WORK REQUEST
Would you please repeat exactly the lines from the one containing "paling terakhir ditambahkan." to the end of the records, both included, and leave out the rest?

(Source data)
+--

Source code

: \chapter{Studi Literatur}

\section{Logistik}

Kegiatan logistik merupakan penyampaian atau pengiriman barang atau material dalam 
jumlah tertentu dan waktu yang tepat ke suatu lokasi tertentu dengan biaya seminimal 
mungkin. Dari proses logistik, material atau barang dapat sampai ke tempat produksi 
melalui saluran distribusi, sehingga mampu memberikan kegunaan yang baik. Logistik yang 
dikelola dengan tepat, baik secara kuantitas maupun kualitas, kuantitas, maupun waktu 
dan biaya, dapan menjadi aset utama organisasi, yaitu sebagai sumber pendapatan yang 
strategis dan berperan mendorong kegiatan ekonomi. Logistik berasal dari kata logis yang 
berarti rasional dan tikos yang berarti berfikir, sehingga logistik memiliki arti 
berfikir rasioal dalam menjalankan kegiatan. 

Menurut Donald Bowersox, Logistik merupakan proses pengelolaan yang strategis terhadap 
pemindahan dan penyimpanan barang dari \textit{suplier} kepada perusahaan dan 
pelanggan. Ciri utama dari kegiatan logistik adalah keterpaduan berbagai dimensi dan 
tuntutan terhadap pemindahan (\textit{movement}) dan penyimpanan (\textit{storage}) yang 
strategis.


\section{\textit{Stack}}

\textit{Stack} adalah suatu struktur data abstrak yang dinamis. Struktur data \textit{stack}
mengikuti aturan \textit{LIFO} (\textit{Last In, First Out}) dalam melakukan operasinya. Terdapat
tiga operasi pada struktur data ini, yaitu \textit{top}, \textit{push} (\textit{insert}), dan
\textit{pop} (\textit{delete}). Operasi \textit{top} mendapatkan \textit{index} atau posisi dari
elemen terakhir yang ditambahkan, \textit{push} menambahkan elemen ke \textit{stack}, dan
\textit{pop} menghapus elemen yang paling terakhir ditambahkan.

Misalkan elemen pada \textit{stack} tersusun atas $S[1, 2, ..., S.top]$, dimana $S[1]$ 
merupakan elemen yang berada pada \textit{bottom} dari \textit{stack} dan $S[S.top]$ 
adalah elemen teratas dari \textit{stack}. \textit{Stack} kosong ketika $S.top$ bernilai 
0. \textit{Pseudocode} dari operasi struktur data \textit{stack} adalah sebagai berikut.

+--

TASK ANSWER
\textit{pop} menghapus elemen yang paling terakhir ditambahkan.

Misalkan elemen pada \textit{stack} tersusun atas $S[1, 2, ..., S.top]$, dimana $S[1]$ 
merupakan elemen yang berada pada \textit{bottom} dari \textit{stack} dan $S[S.top]$ 
adalah elemen teratas dari \textit{stack}. \textit{Stack} kosong ketika $S.top$ bernilai 
0. \textit{Pseudocode} dari operasi struktur data \textit{stack} adalah sebagai berikut.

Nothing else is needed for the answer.